The latest rating update by Moody’s Investors Service shows bond issuances for Fayette County and the Fayette County Water System retaining high ratings.

Fayette County still maintains a Triple A (Aaa) Rating/Stable Outlook with Moody’s as it relates to the county’s Public Facilities Authority bonds. These bonds were re-funded in November 2019, said County Administrator Steve Rapson.
The water system revenue bonds also maintain a high Aa2 rating/Stable Outlook, Rapson added.
“Our finance team continues to do a great job keeping our financials healthy and stable,” Rapson said.

According to Moody’s overview, Fayette County has an excellent credit position. Its Aaa rating is above the median rating of Aa2 for U.S. counties. Key credit factors include exceptionally low debt and pension liabilities, a very strong financial position, an extensive tax base and a strong wealth and income profile.

“The debt and pension burdens of the county are extremely small overall and are consistent with the assigned rating of Aaa. The net direct debt to full value (0.2 percent) is slightly under the U.S. median, and remained flat from 2015 to 2019. In addition, the Moody’s-adjusted net pension liability to operating revenues (0.18x) favorably is materially lower than the U.S. median,” Moody’s said.

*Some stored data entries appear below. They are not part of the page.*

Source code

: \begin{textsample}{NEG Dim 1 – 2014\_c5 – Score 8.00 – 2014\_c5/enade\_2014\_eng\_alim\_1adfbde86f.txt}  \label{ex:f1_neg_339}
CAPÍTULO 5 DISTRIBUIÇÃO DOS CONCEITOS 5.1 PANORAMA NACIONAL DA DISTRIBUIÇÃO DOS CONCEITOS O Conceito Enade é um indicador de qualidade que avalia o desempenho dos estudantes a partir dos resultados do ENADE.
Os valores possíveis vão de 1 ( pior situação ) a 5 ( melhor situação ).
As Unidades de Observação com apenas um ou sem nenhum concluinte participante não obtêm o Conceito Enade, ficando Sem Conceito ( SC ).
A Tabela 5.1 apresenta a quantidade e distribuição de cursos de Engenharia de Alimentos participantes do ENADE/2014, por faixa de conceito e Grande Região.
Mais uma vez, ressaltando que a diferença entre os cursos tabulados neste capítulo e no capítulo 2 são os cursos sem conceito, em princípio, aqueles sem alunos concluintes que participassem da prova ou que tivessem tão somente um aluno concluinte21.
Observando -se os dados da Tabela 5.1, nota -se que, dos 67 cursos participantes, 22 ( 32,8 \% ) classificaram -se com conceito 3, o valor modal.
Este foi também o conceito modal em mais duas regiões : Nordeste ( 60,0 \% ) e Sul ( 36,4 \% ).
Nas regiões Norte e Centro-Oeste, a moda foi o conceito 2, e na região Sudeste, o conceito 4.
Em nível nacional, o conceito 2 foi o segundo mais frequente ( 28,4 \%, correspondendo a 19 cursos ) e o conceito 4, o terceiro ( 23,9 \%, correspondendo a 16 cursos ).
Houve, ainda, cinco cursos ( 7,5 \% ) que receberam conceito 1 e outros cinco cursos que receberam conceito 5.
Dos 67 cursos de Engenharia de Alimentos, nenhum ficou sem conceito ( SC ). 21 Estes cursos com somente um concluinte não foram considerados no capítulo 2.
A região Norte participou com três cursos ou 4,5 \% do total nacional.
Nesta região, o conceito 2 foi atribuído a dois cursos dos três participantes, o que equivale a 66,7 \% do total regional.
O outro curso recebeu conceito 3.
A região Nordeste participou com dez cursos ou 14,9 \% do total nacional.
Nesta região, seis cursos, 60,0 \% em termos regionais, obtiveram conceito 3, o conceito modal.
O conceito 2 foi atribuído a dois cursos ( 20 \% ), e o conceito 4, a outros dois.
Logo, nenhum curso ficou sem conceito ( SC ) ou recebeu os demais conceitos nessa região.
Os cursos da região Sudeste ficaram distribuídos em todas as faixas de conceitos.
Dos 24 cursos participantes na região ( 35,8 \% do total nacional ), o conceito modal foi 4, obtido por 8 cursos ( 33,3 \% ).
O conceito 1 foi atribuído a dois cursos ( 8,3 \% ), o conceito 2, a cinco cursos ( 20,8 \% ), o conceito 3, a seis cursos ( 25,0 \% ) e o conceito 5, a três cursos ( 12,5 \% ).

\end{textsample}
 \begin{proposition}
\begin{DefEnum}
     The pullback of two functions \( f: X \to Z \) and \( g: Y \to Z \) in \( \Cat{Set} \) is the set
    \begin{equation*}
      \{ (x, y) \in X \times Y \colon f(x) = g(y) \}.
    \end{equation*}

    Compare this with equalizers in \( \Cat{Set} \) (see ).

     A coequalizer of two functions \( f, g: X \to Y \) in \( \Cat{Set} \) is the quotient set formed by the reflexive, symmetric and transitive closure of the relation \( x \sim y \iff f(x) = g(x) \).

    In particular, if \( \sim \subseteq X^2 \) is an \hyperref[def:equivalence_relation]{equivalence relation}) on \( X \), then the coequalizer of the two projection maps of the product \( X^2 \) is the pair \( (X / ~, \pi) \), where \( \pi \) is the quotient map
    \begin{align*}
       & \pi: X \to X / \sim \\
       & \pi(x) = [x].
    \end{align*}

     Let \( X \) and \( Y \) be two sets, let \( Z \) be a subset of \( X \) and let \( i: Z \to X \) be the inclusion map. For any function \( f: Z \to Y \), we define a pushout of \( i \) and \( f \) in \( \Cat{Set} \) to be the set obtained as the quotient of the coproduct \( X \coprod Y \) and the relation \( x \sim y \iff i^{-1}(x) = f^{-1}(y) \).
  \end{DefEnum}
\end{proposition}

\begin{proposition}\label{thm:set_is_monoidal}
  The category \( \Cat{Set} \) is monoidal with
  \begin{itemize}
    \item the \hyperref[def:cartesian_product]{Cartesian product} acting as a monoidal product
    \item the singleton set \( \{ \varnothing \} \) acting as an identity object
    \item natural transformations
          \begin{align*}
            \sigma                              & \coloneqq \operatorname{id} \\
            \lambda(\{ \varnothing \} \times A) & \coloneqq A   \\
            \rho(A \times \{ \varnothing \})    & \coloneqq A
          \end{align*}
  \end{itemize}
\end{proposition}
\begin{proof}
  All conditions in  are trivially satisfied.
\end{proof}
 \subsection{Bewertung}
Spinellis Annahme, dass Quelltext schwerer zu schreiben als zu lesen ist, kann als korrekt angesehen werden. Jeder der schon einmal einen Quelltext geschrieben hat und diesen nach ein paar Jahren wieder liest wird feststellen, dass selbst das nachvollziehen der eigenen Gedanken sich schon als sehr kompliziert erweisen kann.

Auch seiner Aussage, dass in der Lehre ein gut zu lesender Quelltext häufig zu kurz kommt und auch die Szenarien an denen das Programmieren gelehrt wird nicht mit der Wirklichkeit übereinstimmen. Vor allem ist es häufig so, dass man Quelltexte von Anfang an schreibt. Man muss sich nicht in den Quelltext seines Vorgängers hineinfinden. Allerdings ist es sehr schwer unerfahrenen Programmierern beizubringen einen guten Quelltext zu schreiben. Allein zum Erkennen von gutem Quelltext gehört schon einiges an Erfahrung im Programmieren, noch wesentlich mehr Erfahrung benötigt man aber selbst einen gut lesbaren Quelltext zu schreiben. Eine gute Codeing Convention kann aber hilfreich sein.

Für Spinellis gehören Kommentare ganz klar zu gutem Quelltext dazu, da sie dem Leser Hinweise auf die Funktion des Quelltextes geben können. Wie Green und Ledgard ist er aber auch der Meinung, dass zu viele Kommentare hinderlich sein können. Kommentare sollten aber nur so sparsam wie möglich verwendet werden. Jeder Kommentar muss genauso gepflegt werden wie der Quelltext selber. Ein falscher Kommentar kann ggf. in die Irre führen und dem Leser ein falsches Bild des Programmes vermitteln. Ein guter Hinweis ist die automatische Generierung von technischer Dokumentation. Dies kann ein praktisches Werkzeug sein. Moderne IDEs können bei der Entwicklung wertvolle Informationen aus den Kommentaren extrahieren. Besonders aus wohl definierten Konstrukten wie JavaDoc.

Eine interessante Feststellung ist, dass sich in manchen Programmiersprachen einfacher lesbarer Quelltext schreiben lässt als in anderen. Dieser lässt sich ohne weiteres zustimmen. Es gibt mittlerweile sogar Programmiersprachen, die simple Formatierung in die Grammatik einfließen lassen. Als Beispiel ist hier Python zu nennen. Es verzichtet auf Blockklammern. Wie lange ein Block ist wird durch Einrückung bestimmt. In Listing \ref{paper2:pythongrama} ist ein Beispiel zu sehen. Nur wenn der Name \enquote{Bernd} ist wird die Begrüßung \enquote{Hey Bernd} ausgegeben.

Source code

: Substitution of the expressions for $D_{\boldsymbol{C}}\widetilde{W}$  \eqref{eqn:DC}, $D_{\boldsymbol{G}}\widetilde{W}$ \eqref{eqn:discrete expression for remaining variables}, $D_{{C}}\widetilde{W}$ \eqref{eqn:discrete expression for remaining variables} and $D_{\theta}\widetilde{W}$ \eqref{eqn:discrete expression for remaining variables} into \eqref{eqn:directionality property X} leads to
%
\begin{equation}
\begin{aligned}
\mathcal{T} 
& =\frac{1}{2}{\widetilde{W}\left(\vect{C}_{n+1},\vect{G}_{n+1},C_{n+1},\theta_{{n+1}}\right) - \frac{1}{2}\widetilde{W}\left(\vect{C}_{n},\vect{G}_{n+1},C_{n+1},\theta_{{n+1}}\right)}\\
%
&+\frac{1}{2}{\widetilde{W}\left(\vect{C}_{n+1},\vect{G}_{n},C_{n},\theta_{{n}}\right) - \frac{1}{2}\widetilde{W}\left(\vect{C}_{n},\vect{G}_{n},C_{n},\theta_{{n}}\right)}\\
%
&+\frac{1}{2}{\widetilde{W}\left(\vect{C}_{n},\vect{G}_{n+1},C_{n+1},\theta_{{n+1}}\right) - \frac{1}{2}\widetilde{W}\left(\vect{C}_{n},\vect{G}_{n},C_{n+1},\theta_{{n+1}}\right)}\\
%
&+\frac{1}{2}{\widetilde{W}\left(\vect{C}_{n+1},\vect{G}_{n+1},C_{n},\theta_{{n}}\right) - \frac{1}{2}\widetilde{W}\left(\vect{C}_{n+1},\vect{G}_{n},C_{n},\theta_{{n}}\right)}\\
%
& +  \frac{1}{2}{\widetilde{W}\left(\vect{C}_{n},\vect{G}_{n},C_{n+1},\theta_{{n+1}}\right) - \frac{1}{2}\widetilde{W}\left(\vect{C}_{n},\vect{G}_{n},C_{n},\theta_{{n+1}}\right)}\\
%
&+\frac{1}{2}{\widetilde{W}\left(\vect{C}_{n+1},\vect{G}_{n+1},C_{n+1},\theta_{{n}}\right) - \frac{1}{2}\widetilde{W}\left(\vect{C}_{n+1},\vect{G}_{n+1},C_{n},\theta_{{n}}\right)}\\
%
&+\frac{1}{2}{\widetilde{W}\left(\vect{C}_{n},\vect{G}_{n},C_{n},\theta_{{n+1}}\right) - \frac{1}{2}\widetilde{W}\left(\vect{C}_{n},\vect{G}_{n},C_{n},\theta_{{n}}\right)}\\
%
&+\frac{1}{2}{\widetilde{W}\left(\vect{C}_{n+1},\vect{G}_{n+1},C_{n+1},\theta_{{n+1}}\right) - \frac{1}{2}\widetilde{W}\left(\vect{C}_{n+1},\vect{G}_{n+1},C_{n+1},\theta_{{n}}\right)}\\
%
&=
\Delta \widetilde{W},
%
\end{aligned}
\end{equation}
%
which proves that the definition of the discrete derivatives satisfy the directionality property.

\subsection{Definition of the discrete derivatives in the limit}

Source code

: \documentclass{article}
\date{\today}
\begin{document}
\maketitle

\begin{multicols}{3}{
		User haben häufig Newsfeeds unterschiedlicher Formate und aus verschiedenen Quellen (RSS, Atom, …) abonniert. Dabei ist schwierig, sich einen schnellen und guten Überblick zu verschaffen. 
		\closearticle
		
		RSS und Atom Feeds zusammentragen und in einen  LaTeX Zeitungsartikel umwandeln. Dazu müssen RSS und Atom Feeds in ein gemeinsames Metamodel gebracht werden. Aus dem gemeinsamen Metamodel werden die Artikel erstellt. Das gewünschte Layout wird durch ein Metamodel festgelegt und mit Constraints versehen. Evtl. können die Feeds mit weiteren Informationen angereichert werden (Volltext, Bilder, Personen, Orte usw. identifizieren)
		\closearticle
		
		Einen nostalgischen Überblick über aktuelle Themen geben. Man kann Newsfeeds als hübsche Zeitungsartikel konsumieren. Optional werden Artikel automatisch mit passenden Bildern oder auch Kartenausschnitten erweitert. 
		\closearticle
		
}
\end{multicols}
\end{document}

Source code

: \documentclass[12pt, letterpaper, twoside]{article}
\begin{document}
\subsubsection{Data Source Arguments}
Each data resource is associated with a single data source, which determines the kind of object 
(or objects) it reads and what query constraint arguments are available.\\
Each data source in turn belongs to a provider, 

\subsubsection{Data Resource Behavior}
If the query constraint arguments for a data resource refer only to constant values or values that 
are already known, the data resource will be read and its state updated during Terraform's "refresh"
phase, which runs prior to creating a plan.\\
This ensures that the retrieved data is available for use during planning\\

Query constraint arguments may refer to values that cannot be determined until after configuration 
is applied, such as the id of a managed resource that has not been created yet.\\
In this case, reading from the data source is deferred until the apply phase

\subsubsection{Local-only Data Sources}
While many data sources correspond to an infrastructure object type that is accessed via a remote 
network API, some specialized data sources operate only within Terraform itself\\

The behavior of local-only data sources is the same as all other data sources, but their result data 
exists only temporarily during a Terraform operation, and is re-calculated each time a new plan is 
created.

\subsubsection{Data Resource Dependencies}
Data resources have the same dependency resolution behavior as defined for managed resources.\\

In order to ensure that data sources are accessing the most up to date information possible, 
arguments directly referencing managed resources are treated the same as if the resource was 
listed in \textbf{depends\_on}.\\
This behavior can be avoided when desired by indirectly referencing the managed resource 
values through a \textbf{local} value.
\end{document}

Concerning Fayette’s finances, Moody’s said the financial position of the county is robust and is in line with its Aaa rating. The cash balance as a percent of operating revenues (86.3 percent) is far superior to the U.S. median. However, it suffered a minor decline from 2015 to 2019. Also, the fund balance as a percent of operating revenues (25.1 percent) is a bit weaker than other Moody’s-rated counties nationwide.

Pertaining to the water system’s revenue bonds, Moody’s overview noted that Fayette County’s credit position is very strong, and it’s Aa2 rating is slightly above the median rating of Aa3 for U.S. water systems. Key credit factors include a sizeable system with a wealthy service area, healthy liquidity, a manageable debt profile and satisfactory debt service coverage.